Polisi Tangkap Tiga Operator Konten Asusila dan Perjudian di Jakarta
Foto: Ilustrasi Polisi Tangkap Tiga Operator Konten Asusila dan Perjudian di Jakarta.

Polda Metro Jaya menangkap tiga orang tersangka yang diduga mengoperasikan praktik perjudian daring melalui siaran langsung bermuatan asusila pada Senin (4/5/2026). Penangkapan ini menyasar pasangan kekasih berinisial M dan H di Jakarta Barat, serta seorang pelaku berinisial EL di wilayah Tangerang Selatan.

Sebagaimana dilansir dari Megapolitan, para pelaku menggunakan aplikasi khusus untuk menarik penonton melalui tayangan konten pornografi.
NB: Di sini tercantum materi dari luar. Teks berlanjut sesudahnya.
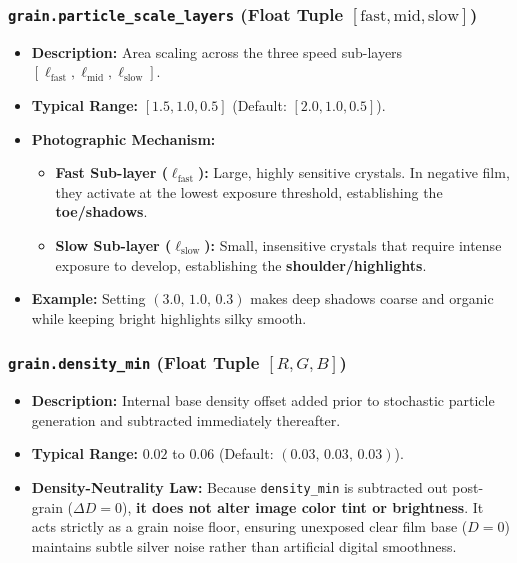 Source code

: \documentclass[11pt,a4paper]{article}
\begin{document}
\subsubsection{\texttt{grain.particle\_scale\_layers} (Float Tuple $[\text{fast}, \text{mid}, \text{slow}]$)}
\begin{itemize}[leftmargin=*]
    \item \textbf{Description:} Area scaling across the three speed sub-layers $[\ell_{\text{fast}}, \ell_{\text{mid}}, \ell_{\text{slow}}]$.
    \item \textbf{Typical Range:} $[1.5, 1.0, 0.5]$ (Default: $[2.0, 1.0, 0.5]$).
    \item \textbf{Photographic Mechanism:}
    \begin{itemize}
        \item \textbf{Fast Sub-layer ($\ell_{\text{fast}}$):} Large, highly sensitive crystals. In negative film, they activate at the lowest exposure threshold, establishing the \textbf{toe/shadows}.
        \item \textbf{Slow Sub-layer ($\ell_{\text{slow}}$):} Small, insensitive crystals that require intense exposure to develop, establishing the \textbf{shoulder/highlights}.
    \end{itemize}
    \item \textbf{Example:} Setting $(3.0,\, 1.0,\, 0.3)$ makes deep shadows coarse and organic while keeping bright highlights silky smooth.
\end{itemize}

\subsubsection{\texttt{grain.density\_min} (Float Tuple $[R, G, B]$)}
\begin{itemize}[leftmargin=*]
    \item \textbf{Description:} Internal base density offset added prior to stochastic particle generation and subtracted immediately thereafter.
    \item \textbf{Typical Range:} $0.02$ to $0.06$ (Default: $(0.03,\, 0.03,\, 0.03)$).
    \item \textbf{Density-Neutrality Law:} Because \texttt{density\_min} is subtracted out post-grain ($\Delta D = 0$), \textbf{it does not alter image color tint or brightness}. It acts strictly as a grain noise floor, ensuring unexposed clear film base ($D = 0$) maintains subtle silver noise rather than artificial digital smoothness.
\end{itemize}
\end{document}
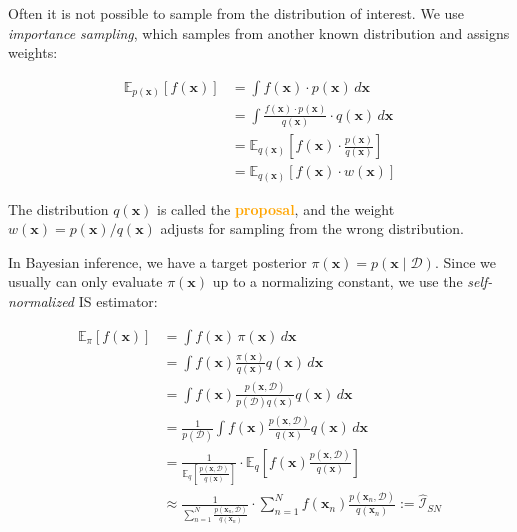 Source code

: \documentclass[11pt,a4paper]{article}
\begin{document}
Often it is not possible to sample from the distribution of interest. We use \textit{importance sampling}, which samples from another known distribution and assigns weights:

\begin{align}
\mathbb{E}_{p(\mathbf{x})}[f(\mathbf{x})] &= \int f(\mathbf{x}) \cdot p(\mathbf{x}) \, d\mathbf{x} \nonumber \\
&= \int \frac{f(\mathbf{x}) \cdot p(\mathbf{x})}{q(\mathbf{x})} \cdot q(\mathbf{x}) \, d\mathbf{x} \nonumber \\
&= \mathbb{E}_{q(\mathbf{x})} \left[ f(\mathbf{x}) \cdot \frac{p(\mathbf{x})}{q(\mathbf{x})} \right] \nonumber \\
&= \mathbb{E}_{q(\mathbf{x})} \left[ f(\mathbf{x}) \cdot w(\mathbf{x}) \right]
\label{eq:importance_sampling}
\end{align}

The distribution $q(\mathbf{x})$ is called the \textcolor{orange}{\textbf{proposal}}, and the weight $w(\mathbf{x}) = p(\mathbf{x})/q(\mathbf{x})$ adjusts for sampling from the wrong distribution.

In Bayesian inference, we have a target posterior $\pi(\mathbf{x}) = p(\mathbf{x} \mid \mathcal{D})$. Since we usually can only evaluate $\pi(\mathbf{x})$ up to a normalizing constant, we use the \textit{self-normalized} IS estimator:

\begin{align}
\mathbb{E}_{\pi}[f(\mathbf{x})] &= \int f(\mathbf{x}) \, \pi(\mathbf{x}) \, d\mathbf{x} \nonumber \\
&= \int f(\mathbf{x}) \frac{\pi(\mathbf{x})}{q(\mathbf{x})} q(\mathbf{x}) \, d\mathbf{x} \nonumber \\
&= \int f(\mathbf{x}) \frac{p(\mathbf{x}, \mathcal{D})}{p(\mathcal{D})q(\mathbf{x})} q(\mathbf{x}) \, d\mathbf{x} \nonumber \\
&= \frac{1}{p(\mathcal{D})} \int f(\mathbf{x}) \frac{p(\mathbf{x}, \mathcal{D})}{q(\mathbf{x})} q(\mathbf{x}) \, d\mathbf{x} \nonumber \\
&= \frac{1}{\mathbb{E}_q\left[\frac{p(\mathbf{x}, \mathcal{D})}{q(\mathbf{x})}\right]} \cdot \mathbb{E}_q\left[f(\mathbf{x}) \frac{p(\mathbf{x}, \mathcal{D})}{q(\mathbf{x})}\right] \nonumber \\
&\approx \frac{1}{\sum_{n=1}^{N} \frac{p(\mathbf{x}_n, \mathcal{D})}{q(\mathbf{x}_n)}} \cdot \sum_{n=1}^{N} f(\mathbf{x}_n) \frac{p(\mathbf{x}_n, \mathcal{D})}{q(\mathbf{x}_n)} := \widehat{\mathcal{I}}_{SN}
\label{eq:self_normalized_is}
\end{align}
\end{document}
Iptu Nurul Farouq Fadillah, Panit V Subdit Resmob Ditreskrimum Polda Metro Jaya, menjelaskan bahwa para tersangka beroperasi di dalam kamar kos dan apartemen.

"Dalam pengungkapan ini, petugas menangkap tiga tersangka, yakni M dan pacarnya H, dan EL," kata Farouq dalam keterangan videonya, Senin (4/5/2026).

Penyidik mengungkapkan bahwa komplotan ini telah menjalankan aksinya sejak tahun 2021. Mereka memanfaatkan fitur siaran langsung untuk menyajikan adegan intim sembari mempromosikan akses ke situs perjudian terlarang kepada para pengguna aplikasi tersebut.

"Pelaku melakukan siaran langsung dengan pakaian minim serta melakukan kegiatan intim secara live, serta menggunakan berbagai alat bantu dewasa dan topeng untuk menarik minat penonton sembari menyisipkan konten perjudian online di dalam aplikasi tersebut," tutur Farouq.

Berdasarkan hasil pemeriksaan, bisnis ilegal ini menghasilkan keuntungan yang sangat besar setiap bulannya. Farouq memaparkan bahwa pendapatan para pelaku mencapai angka miliaran rupiah, dengan pembagian hasil yang signifikan bagi setiap pemeran atau host.

"Omzet bandar ini cukup fantastis, di mana per bulan mencapai 5 miliar," kata Farouq.

Saat ini ketiga tersangka telah mendekam di Rumah Tahanan Polda Metro Jaya untuk menjalani proses hukum lebih lanjut. Atas perbuatannya, mereka dijerat dengan pasal berlapis terkait pornografi, perjudian, serta Undang-undang Informasi dan Transaksi Elektronik (ITE) dengan ancaman kurungan penjara maksimal 10 tahun.